Никто еще ничего не знал, когда князь советовался и с Илларионом, не догадывались ни о чем и тогда, когда приглашен был к князю митрополит Феопемпт и тот в облачении из тройной негнущейся, шуршащей парчи, с высоким посохом, окованным тяжелым серебром, появился в княжьих сенях в сопровождении своей свиты из Десятинной церкви Богородицы. Но вот пришло от князя повеление прекратить все работы на строительстве, и там несколько дней ничего не делали. За это время старый Феопемпт снова побывал в княжеских сенях, но теперь уже князь выставил от себя пресвитера Иллариона, и было чуточку смешно наблюдать, как против высохшего, утопающего в прошитых тяжелым золотом ризах митрополита встает светлобородый, мужиковатый русский священник в изношенной старенькой рясе, в пожелтевших сапогах-вытяжках из грубой кожи, только и было дорогого на Илларионе что драгоценная панагия с адамасами и изумрудами, подаренная ему князем Ярославом, когда сел тот на Киевский стол, победив Святополка. Митрополит настаивал на том, чтобы продолжали возводить церковь на освященном основании, ибо уже не только определены были всеми размер и вид этой церкви, но и утвержден им, то есть митрополитом, весь чин внутреннего убранства, расписано все, и теперь изменять негоже, божья церковь должна возводиться одним замахом, без переделок и без изменений первоначального рисунка. Митрополит обращался к князю, но отвечал ему пресвитер Илларион, хотя и стоял ниже Феопемпта, подчинялся ему по чину, однако имел полномочия от Ярослава, который не хотел начинать споров с митрополитом, тем самым вроде бы не настаивая на своем намерении во что бы то ни стало отказаться от начатых работ и приняться за сооружение какого-то нового храма, которого еще никто и не представлял себе.
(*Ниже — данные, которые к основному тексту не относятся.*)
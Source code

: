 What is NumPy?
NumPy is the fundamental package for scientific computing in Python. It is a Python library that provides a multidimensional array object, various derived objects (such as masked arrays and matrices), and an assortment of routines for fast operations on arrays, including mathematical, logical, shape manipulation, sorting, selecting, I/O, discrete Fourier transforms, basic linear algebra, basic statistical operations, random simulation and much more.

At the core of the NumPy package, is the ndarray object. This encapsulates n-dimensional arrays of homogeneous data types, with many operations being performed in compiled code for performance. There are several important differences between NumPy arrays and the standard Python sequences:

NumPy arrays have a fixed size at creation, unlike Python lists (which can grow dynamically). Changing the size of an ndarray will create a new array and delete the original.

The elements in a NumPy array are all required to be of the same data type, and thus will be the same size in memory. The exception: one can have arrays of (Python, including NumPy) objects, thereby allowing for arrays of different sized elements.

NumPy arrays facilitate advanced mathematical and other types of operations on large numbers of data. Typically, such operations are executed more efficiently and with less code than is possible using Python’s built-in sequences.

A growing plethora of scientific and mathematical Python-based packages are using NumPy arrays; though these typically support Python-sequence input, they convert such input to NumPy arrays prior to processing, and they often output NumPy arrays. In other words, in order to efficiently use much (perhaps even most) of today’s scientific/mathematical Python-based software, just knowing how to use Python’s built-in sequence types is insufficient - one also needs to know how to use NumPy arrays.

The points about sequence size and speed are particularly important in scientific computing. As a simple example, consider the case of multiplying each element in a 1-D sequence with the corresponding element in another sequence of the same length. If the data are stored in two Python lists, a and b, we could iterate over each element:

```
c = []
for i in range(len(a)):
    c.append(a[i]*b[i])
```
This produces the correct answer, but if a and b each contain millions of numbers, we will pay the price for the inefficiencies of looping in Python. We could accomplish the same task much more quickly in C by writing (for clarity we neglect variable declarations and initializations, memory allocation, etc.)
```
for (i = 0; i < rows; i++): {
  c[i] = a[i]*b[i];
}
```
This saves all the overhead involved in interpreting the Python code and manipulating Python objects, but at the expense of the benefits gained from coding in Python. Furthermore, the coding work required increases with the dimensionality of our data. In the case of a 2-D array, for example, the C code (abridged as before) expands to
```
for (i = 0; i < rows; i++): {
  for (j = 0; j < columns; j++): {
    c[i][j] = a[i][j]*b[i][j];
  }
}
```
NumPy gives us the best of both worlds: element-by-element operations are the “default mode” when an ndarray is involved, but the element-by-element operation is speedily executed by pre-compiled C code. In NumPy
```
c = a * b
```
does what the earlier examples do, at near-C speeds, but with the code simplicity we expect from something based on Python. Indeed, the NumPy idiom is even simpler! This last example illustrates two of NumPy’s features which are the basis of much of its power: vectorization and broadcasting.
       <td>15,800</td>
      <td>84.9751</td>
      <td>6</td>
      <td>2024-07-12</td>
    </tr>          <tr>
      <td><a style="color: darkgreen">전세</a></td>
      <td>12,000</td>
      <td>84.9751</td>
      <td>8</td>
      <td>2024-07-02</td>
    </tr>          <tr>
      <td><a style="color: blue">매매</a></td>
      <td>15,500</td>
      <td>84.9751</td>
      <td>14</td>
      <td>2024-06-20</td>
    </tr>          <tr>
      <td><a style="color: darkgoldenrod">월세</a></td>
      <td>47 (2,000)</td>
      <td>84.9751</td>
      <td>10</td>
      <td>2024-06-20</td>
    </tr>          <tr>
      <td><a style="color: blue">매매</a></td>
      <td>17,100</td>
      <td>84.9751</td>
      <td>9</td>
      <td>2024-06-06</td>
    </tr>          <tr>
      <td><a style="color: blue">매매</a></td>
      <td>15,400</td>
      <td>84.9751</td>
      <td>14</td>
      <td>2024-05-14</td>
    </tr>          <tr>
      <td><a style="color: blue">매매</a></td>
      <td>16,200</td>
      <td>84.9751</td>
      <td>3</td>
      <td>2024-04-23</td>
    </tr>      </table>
В этой беседе не произнесено было почти ни единого собственного слова, густо сыпались словеса из Священного писания, из отцов церкви, из греческих книг. Илларион и митрополит старались пересилить друг друга в книжной премудрости, начинали еще с момента смерти Адамовой, когда умирал он на руках у старой девы и ангел, посланный всевышним, положил ему под язык зерно, из которого впоследствии выросло дерево креста. Дерево это росло до времен царя Соломона. Он велел его срубить и отдать на строительство моста через поток. Когда же Константин Великий завоевал Иерусалим, никто не знал, где спрятано дерево креста, знал об этом лишь человек по имени Иуда, но он не выдавал тайны, за что Елена, мать Константина Великого, велела бросить его в глубокий безводный колодец, и лишь после этого было найдено священное дерево. Через триста лет персидский царь Хозрой попытался завоевать Иерусалим, но император Ираклий разбил язычника и, босой, во главе процессии внес крест в Иерусалим на собственных плечах. Все священные императоры великих ромеев ставили храмы в честь бога, а все, кто принимал веру Христа, не должны отступать от священных ромейских обычаев.

— Не отступаем и мы от креста, и от Христа, — сказал Илларион, — но помним и то, что ромеями взято от всех народов самое ценное в зданиях: и камень, и колонны, и украшения, и во всех ромейских церквах живет не только божья красота, но и людская. Еще древние греки измерили след человеческой ступни и сравнили с ростом человека. Утвердив, что стопа составляет шестую часть высоты тела, применили то же самое основание к колоннам храма, и таким образом колонна греческая стала отражением красоты человеческого тела. Наша же земля испокон веков имела свои строения, она тоже хочет послужить новому богу своим собственным, богатство наружного убранства церкви передаст богатство земли нашей, вознесенность куполов, которых больше, чем в ромейских церквах, покажет необозримость Русской державы, которую зовут землей многих городов повсеместно; каждая земля должна славить бога своим голосом, и чем могущественнее будет тот голос, тем большая хвала божья.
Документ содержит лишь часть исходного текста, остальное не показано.